Influencer marketers face a bewildering array of choices when planning a campaign. How many influencers should we use? How much should we pay them? Should we pay them anything? Should we be very prescriptive or give free rein to their creative intuition?

A recurring challenge is whether to use just a few influencers with a large following, or lots of so-called ‘micro influencers’, who have a smaller but very engaged fan base. Or a mix of both. Received wisdom is that smaller influencers have a more loyal, active following, who anticipate and engage with all the content they publish. They are also cheaper, sometimes free. Leveraging these influencers should lead to greater overall campaign engagement and is more likely to lead to conversions and ROI.

But is this received wisdom true? If so, to what extent? Does it apply in the Beauty as well as the Travel vertical?
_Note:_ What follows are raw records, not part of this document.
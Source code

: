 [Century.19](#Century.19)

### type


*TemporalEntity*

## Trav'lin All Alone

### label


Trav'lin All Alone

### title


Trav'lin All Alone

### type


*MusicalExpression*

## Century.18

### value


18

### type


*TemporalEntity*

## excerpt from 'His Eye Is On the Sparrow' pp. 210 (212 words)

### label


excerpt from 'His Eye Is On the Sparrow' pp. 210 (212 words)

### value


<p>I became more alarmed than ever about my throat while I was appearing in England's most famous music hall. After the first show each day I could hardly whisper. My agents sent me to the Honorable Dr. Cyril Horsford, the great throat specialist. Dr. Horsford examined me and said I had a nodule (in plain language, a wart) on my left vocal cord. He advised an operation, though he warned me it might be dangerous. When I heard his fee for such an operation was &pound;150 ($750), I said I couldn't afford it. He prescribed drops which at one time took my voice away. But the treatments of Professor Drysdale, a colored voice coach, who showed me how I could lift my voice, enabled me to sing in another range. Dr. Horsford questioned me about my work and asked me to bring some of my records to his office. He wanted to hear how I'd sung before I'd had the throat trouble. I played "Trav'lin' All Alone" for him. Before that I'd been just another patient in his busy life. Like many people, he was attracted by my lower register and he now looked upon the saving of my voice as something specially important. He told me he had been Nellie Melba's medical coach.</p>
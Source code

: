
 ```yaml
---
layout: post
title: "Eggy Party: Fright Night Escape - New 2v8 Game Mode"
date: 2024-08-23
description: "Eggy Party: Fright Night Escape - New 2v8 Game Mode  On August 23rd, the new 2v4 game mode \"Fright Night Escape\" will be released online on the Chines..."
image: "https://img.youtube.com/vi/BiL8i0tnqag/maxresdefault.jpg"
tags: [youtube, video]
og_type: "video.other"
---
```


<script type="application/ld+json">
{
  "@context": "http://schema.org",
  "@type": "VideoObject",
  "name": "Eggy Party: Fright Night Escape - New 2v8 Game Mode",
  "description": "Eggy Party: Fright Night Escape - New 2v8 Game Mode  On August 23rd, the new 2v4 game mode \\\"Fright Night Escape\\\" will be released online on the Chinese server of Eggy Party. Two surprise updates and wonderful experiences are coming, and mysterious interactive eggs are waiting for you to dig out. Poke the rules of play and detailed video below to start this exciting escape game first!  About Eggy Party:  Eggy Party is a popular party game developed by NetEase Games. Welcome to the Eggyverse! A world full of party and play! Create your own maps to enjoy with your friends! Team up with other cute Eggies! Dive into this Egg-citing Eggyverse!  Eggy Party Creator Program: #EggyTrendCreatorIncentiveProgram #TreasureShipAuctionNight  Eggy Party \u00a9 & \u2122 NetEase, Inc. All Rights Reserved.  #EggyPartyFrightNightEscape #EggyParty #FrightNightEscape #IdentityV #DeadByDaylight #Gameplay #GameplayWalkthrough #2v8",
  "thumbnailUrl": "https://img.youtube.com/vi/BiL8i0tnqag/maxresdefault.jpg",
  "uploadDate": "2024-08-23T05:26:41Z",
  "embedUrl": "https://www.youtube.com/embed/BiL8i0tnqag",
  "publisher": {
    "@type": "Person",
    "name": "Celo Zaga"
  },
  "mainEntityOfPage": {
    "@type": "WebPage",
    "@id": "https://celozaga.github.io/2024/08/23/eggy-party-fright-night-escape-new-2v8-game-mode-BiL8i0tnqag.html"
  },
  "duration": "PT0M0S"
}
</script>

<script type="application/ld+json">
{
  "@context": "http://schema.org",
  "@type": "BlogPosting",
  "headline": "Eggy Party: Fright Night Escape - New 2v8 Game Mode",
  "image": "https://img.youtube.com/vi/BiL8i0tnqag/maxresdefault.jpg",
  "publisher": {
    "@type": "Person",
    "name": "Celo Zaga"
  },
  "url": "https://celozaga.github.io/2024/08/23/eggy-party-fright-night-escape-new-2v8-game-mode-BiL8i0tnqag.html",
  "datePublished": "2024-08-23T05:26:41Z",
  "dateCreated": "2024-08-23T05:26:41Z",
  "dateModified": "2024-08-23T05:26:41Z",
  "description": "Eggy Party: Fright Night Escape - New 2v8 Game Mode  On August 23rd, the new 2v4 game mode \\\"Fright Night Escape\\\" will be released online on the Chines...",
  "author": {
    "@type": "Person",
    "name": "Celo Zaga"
Does it apply on branded content as well as non-branded? Are the greater search and management overheads incurred working with many less well organised, less professional influencers worth it for a negligible gain in campaign engagement?

In this blog post we delve into the data to uncover the relationship between engagement and account size. We explore the trade-off between using micro and macro influencers and give benchmarks for what engagement performance is typical given influencer account size and vertical. We focus on Instagram and analyse a representative 300,000 branded and non-branded posts published over the past 6 months by 3,000 influencers with between 10k and 3m followers.

What is engagement?

Firstly, what do we mean by engagement? On Instagram you can engage with a post in two ways: by ‘liking’ or by writing a comment. The goal of most influencer campaigns is to generate as much engagement as possible, as this is assumed to be correlated in the longer or shorter term with growing awareness or, more directly, with sales.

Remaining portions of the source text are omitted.